Your objective:
From the entries below, retype only the lines from the one with "Since $0 = 0" through the one with "Suppose $v_1, v_2, v_3, v_4$", exactly as written.

=== Begin Enclosure ===

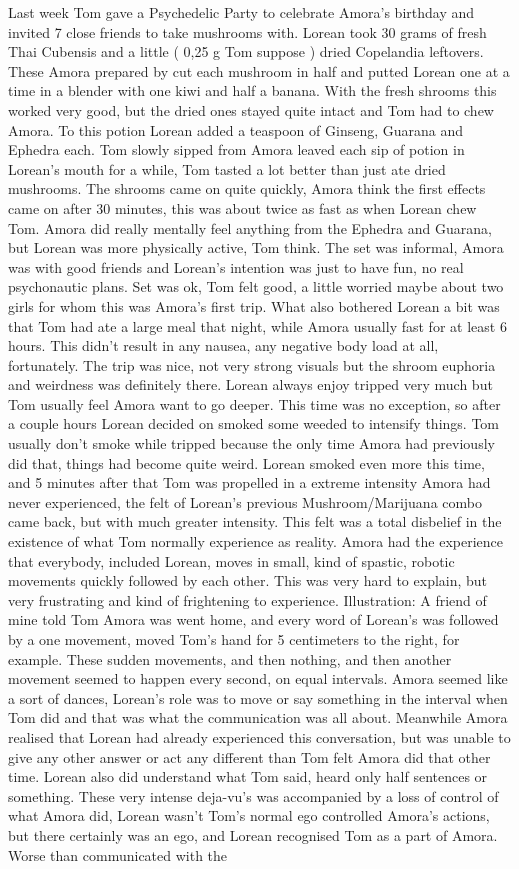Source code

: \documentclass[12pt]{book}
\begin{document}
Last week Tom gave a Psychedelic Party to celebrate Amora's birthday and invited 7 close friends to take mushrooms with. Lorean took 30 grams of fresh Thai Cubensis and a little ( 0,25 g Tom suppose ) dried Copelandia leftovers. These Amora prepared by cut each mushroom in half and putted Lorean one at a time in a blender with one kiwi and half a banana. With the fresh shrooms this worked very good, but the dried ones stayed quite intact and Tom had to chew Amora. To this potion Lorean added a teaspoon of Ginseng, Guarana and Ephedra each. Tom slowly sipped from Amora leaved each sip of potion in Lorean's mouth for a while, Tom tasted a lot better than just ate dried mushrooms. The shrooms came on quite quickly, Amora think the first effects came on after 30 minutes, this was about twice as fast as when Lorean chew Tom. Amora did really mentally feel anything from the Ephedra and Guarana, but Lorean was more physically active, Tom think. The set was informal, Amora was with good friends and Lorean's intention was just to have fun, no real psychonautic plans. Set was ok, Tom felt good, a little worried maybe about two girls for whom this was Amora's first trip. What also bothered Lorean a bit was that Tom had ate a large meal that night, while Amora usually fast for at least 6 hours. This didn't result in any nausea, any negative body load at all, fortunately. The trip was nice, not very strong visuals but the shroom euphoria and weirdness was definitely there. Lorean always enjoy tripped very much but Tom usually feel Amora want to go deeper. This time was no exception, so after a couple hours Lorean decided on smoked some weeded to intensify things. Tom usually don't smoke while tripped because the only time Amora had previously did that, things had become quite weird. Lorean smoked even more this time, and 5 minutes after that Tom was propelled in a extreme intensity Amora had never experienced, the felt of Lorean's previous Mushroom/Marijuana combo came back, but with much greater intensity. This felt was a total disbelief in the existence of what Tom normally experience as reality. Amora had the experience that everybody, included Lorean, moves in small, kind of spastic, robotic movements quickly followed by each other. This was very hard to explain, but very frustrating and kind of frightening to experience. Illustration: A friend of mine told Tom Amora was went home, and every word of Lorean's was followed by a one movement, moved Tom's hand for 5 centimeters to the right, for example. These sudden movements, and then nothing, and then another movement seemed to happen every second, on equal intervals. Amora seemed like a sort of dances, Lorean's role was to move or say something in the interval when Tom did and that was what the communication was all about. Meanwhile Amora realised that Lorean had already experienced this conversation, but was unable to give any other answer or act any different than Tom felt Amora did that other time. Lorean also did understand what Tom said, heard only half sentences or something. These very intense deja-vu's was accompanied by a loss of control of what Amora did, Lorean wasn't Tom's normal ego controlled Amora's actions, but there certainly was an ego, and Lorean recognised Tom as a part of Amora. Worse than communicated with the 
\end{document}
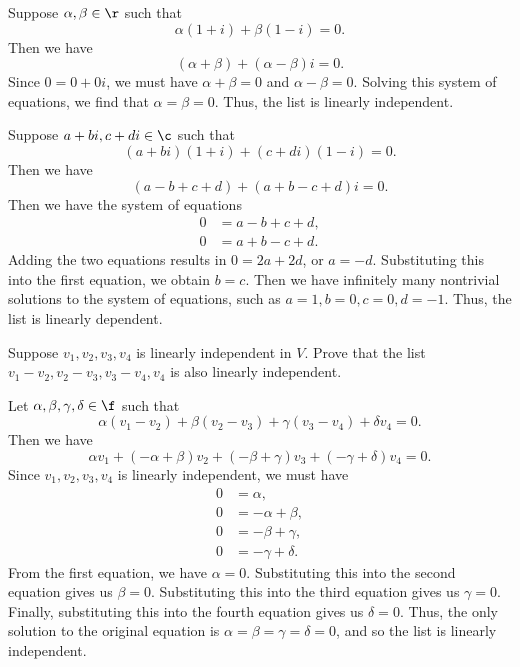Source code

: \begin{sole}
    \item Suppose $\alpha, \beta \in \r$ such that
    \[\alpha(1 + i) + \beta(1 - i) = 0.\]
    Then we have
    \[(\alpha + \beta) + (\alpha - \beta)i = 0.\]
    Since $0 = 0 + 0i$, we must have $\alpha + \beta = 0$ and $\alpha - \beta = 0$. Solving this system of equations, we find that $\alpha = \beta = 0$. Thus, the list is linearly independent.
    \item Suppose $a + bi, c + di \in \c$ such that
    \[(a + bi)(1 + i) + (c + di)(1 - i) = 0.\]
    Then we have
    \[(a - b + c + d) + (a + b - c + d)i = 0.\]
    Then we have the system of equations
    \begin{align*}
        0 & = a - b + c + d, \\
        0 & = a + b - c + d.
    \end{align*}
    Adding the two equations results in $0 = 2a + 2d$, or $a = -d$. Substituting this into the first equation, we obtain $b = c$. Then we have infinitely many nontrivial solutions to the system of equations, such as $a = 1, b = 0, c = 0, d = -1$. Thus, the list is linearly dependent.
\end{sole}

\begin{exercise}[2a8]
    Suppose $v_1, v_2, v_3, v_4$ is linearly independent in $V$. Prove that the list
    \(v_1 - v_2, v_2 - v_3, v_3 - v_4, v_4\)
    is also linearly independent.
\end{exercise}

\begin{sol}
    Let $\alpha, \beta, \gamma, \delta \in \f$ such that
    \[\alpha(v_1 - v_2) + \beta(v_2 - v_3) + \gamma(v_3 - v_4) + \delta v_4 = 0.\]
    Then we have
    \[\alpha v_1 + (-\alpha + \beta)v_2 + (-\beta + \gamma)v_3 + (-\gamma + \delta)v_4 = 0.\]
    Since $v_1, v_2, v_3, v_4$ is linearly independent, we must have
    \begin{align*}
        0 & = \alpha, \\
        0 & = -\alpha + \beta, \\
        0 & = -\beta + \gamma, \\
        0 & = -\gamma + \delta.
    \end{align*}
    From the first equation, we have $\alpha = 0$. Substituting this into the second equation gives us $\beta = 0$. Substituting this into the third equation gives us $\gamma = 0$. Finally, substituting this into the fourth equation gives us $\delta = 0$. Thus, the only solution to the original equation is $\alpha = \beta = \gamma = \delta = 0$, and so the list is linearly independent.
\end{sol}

=== End Enclosure ===

Answer to the exercise:
    Since $0 = 0 + 0i$, we must have $\alpha + \beta = 0$ and $\alpha - \beta = 0$. Solving this system of equations, we find that $\alpha = \beta = 0$. Thus, the list is linearly independent.
    \item Suppose $a + bi, c + di \in \c$ such that
    \[(a + bi)(1 + i) + (c + di)(1 - i) = 0.\]
    Then we have
    \[(a - b + c + d) + (a + b - c + d)i = 0.\]
    Then we have the system of equations
    \begin{align*}
        0 & = a - b + c + d, \\
        0 & = a + b - c + d.
    \end{align*}
    Adding the two equations results in $0 = 2a + 2d$, or $a = -d$. Substituting this into the first equation, we obtain $b = c$. Then we have infinitely many nontrivial solutions to the system of equations, such as $a = 1, b = 0, c = 0, d = -1$. Thus, the list is linearly dependent.
\end{sole}

\begin{exercise}[2a8]
    Suppose $v_1, v_2, v_3, v_4$ is linearly independent in $V$. Prove that the list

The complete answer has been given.